Once both kids were in school and daycare, I made a decision: I would treat this like a full-time job.

I dusted off my CS fundamentals, watched YouTube tutorials, worked through Leetcode problems, and slowly rebuilt my confidence. Every day during those quiet hours, I chipped away at the gap. And then came the break that changed everything.

A small, woman-owned company called Agile 5 Technologies saw my potential. Despite the career gap on my resume, they took a chance on me—and placed me as a contractor for the FBI.

That opportunity was life-changing. I will forever be grateful to Agile 5 for looking beyond the gap and seeing the person behind it. 

The FBI role required a security clearance—a process that took nearly 18 months. But Agile 5 didn’t leave me waiting on the sidelines. During that time, they gave me the opportunity to contribute to other projects, build up my skills, and re-enter the workforce with confidence.

By the time my clearance came through, I was ready to get back.

I had done it.
I had come back—not just to work, but to meaningful, impactful work.

And for the first time in years, it felt good to simply be called ‘Gayathri’ again—no labels, no qualifiers, just me.


It Takes a Team

I didn’t do it alone—no one really does. Every step of the way, I have the support of my husband. That’s what made this comeback possible. A strong partnership. A shared vision. And the belief that we’re in this together. 

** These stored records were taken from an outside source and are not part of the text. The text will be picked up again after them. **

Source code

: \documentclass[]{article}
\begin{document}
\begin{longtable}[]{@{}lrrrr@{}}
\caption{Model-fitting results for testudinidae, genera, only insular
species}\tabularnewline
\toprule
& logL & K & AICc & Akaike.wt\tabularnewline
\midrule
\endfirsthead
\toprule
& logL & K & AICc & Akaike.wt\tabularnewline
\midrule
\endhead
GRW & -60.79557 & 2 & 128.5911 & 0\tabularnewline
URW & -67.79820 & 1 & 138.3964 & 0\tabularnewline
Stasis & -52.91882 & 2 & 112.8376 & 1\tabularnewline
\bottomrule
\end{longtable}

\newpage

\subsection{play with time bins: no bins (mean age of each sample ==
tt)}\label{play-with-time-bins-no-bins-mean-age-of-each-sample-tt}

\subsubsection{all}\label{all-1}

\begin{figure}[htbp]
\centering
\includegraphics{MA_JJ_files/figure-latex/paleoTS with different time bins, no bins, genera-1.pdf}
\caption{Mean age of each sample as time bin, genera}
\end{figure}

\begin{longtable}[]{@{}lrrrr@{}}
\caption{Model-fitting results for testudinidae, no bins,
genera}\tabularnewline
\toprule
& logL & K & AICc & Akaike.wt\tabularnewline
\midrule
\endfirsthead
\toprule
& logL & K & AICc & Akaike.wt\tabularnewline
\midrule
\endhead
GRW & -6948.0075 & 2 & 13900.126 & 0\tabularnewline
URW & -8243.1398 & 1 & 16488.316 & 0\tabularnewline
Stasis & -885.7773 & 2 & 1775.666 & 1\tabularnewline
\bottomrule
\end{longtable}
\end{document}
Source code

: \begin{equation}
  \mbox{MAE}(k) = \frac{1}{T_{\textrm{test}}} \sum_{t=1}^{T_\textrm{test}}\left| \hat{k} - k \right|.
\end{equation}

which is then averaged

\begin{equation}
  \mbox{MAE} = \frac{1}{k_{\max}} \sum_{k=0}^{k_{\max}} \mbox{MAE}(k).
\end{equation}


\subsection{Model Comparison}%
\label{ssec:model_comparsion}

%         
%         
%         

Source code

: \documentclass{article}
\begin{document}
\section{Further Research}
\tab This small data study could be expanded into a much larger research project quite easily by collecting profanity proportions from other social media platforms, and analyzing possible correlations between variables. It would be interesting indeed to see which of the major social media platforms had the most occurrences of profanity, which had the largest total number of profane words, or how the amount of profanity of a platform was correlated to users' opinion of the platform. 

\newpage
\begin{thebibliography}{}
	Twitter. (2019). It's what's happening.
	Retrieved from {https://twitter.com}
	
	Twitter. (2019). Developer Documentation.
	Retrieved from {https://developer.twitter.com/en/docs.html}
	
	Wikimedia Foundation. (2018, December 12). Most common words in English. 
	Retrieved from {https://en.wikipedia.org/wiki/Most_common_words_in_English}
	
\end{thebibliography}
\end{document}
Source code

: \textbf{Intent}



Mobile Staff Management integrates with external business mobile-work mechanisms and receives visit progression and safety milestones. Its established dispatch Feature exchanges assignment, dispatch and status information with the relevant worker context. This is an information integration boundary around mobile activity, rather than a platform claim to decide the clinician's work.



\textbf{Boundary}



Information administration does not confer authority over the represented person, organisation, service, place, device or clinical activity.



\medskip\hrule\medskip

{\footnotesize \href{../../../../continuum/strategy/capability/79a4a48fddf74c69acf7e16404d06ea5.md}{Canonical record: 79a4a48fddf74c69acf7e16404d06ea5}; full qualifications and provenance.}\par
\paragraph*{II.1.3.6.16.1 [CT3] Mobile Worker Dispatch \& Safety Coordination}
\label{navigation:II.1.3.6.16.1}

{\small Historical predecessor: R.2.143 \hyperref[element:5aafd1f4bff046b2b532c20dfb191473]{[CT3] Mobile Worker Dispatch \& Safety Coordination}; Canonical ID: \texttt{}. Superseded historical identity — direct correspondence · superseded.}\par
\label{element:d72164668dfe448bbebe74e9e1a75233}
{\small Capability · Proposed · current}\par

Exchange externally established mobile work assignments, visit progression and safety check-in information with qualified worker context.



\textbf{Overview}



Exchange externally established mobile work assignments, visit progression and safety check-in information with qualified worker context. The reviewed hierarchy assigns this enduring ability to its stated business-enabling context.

And I’m so grateful for that.


Reclaiming Myself—and Redefining Success

Coming back to work didn’t just help me reclaim my professional identity—it helped me reclaim myself.

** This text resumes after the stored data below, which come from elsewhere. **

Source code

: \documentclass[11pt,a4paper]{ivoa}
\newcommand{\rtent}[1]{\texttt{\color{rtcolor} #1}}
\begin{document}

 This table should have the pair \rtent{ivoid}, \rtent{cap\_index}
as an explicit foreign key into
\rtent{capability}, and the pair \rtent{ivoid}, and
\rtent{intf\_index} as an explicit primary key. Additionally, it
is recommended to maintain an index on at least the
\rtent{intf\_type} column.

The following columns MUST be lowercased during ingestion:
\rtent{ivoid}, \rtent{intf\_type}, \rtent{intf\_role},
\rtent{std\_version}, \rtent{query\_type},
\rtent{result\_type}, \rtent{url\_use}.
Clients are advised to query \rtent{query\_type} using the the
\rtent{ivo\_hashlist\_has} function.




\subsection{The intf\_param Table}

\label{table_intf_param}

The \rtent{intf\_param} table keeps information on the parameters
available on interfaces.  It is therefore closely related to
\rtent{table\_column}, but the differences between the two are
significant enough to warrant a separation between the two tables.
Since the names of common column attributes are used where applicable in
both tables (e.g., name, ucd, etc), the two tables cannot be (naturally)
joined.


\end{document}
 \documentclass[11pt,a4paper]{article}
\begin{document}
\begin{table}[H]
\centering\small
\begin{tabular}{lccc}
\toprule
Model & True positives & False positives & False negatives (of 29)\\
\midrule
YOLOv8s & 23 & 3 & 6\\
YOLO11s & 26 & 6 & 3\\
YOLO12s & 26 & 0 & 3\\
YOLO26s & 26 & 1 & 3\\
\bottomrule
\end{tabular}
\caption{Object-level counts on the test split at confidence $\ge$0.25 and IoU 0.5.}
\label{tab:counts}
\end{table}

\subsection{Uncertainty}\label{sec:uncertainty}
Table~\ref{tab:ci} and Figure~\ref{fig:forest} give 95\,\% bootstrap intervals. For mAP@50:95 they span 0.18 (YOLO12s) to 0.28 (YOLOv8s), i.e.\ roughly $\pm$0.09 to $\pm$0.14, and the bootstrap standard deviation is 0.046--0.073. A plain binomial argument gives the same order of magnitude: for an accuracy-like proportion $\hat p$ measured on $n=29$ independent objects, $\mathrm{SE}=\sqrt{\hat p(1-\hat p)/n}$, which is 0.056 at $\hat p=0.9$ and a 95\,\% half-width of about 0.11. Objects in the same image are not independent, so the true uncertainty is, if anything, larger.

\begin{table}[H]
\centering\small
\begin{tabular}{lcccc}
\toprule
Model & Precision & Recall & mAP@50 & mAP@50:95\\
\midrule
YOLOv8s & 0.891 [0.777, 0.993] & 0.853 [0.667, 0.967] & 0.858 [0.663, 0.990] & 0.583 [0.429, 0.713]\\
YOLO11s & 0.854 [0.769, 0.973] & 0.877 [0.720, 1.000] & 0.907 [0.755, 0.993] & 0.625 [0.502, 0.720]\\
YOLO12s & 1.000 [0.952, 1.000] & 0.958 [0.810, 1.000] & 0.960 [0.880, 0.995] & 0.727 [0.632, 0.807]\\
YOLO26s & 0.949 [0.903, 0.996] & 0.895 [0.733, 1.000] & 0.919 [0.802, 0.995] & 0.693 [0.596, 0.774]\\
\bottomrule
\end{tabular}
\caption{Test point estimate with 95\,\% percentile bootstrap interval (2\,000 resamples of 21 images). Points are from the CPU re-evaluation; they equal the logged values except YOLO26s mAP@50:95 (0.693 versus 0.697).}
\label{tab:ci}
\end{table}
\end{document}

But here’s the thing: there’s no one right way to do this. Whether you choose to stay home, go back to work, switch careers, or not have kids at all—there is no universal roadmap. People will criticize no matter what you do. Too ambitious. Not ambitious enough. Too hands-on. Too distracted. It never ends.

What matters is that you make the choice that’s right for you and your family—not the one society expects from you.

There’s no shame in wanting to stay home.
No shame in wanting to go back to work.
No shame in getting help.
No shame in chasing your dreams—or changing them.

So to all the moms out there wondering if they can do it: you absolutely can.
It doesn’t have to happen overnight. It doesn’t even have to look like a traditional career.
But if your inner voice is whispering there’s more for youlisten.

Because there is.
And it’s yours to define.

Today, I work at Moderna, where I get to blend tech, legal, and AI every day. It’s been a journey—but one I’m proud of. And I’m just getting started.